WORK REQUIRED:
A faithful transcription of the entries below is required.

Source texts of formatted documents:
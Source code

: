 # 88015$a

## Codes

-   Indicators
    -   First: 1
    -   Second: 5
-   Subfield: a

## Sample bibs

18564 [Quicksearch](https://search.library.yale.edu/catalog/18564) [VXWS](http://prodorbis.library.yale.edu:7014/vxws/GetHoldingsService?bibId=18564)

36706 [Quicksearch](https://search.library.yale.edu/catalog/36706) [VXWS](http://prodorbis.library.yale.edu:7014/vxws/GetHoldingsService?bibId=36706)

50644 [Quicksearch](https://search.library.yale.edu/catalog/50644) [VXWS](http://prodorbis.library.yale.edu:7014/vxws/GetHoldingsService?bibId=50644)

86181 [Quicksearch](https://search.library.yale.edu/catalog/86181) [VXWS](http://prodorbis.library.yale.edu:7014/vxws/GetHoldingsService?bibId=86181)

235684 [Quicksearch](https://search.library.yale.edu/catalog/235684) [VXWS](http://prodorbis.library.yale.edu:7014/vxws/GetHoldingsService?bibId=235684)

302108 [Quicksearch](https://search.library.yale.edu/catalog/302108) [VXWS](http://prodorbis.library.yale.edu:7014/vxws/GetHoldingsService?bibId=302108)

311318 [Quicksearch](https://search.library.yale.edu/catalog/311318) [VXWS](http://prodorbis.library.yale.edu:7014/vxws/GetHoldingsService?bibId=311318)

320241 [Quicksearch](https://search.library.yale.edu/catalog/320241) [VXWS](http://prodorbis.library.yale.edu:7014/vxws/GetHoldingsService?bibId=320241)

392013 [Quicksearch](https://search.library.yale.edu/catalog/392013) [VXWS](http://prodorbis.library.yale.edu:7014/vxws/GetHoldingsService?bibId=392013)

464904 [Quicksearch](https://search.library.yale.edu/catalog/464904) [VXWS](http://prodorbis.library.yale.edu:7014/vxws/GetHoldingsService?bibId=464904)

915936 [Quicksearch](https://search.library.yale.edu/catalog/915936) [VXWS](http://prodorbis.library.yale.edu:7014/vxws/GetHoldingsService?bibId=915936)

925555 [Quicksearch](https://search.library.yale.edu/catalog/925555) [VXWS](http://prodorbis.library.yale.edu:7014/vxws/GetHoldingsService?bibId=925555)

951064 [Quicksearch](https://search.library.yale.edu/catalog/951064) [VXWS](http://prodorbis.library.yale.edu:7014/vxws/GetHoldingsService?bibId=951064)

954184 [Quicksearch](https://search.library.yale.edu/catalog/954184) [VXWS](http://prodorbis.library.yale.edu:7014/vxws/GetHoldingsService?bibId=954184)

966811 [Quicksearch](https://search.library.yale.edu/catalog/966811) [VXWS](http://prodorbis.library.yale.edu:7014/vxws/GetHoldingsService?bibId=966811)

RESPONSE BOX:
Source code

: # 88015$a

## Codes

-   Indicators
    -   First: 1
    -   Second: 5
-   Subfield: a

## Sample bibs

18564 [Quicksearch](https://search.library.yale.edu/catalog/18564) [VXWS](http://prodorbis.library.yale.edu:7014/vxws/GetHoldingsService?bibId=18564)

36706 [Quicksearch](https://search.library.yale.edu/catalog/36706) [VXWS](http://prodorbis.library.yale.edu:7014/vxws/GetHoldingsService?bibId=36706)

50644 [Quicksearch](https://search.library.yale.edu/catalog/50644) [VXWS](http://prodorbis.library.yale.edu:7014/vxws/GetHoldingsService?bibId=50644)

86181 [Quicksearch](https://search.library.yale.edu/catalog/86181) [VXWS](http://prodorbis.library.yale.edu:7014/vxws/GetHoldingsService?bibId=86181)

235684 [Quicksearch](https://search.library.yale.edu/catalog/235684) [VXWS](http://prodorbis.library.yale.edu:7014/vxws/GetHoldingsService?bibId=235684)

302108 [Quicksearch](https://search.library.yale.edu/catalog/302108) [VXWS](http://prodorbis.library.yale.edu:7014/vxws/GetHoldingsService?bibId=302108)

311318 [Quicksearch](https://search.library.yale.edu/catalog/311318) [VXWS](http://prodorbis.library.yale.edu:7014/vxws/GetHoldingsService?bibId=311318)

320241 [Quicksearch](https://search.library.yale.edu/catalog/320241) [VXWS](http://prodorbis.library.yale.edu:7014/vxws/GetHoldingsService?bibId=320241)

392013 [Quicksearch](https://search.library.yale.edu/catalog/392013) [VXWS](http://prodorbis.library.yale.edu:7014/vxws/GetHoldingsService?bibId=392013)

464904 [Quicksearch](https://search.library.yale.edu/catalog/464904) [VXWS](http://prodorbis.library.yale.edu:7014/vxws/GetHoldingsService?bibId=464904)

915936 [Quicksearch](https://search.library.yale.edu/catalog/915936) [VXWS](http://prodorbis.library.yale.edu:7014/vxws/GetHoldingsService?bibId=915936)

925555 [Quicksearch](https://search.library.yale.edu/catalog/925555) [VXWS](http://prodorbis.library.yale.edu:7014/vxws/GetHoldingsService?bibId=925555)

951064 [Quicksearch](https://search.library.yale.edu/catalog/951064) [VXWS](http://prodorbis.library.yale.edu:7014/vxws/GetHoldingsService?bibId=951064)

954184 [Quicksearch](https://search.library.yale.edu/catalog/954184) [VXWS](http://prodorbis.library.yale.edu:7014/vxws/GetHoldingsService?bibId=954184)

966811 [Quicksearch](https://search.library.yale.edu/catalog/966811) [VXWS](http://prodorbis.library.yale.edu:7014/vxws/GetHoldingsService?bibId=966811)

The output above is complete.